→ **Work instructions**: Whenever a line in the entries below contains "Touchpoint", copy that line.
(Source information Opens)
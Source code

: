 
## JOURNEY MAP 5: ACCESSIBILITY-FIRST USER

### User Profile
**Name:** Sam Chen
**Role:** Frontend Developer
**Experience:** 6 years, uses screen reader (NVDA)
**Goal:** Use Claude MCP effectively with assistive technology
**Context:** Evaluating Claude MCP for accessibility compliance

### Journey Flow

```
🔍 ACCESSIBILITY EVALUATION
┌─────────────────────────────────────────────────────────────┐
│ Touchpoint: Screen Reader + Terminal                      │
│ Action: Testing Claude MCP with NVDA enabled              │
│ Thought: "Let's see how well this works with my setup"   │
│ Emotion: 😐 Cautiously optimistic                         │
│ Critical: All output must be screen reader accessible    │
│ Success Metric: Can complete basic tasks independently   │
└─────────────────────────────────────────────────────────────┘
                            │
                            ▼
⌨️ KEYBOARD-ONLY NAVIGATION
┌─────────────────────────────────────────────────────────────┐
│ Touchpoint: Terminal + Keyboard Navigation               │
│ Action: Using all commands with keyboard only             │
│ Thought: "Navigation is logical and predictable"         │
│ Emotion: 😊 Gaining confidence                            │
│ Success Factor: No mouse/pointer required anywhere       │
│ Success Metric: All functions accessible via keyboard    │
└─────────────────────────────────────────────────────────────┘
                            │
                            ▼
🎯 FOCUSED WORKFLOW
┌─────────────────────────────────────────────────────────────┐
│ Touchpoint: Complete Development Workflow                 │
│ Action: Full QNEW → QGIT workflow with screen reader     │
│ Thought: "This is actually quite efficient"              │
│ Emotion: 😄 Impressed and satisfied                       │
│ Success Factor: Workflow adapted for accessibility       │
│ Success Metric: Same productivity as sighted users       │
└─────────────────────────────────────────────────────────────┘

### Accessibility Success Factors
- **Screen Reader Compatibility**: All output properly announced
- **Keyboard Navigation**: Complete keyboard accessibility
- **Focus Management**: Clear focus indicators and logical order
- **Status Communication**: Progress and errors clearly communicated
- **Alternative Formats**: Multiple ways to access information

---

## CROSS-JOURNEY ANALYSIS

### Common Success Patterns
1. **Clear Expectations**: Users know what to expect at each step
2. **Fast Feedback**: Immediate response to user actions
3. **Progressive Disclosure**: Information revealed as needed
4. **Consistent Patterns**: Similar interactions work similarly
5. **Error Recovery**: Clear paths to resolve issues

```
(Source information Closes)
→ **Result for this exercise**:
│ Touchpoint: Screen Reader + Terminal                      │
│ Touchpoint: Terminal + Keyboard Navigation               │
│ Touchpoint: Complete Development Workflow                 │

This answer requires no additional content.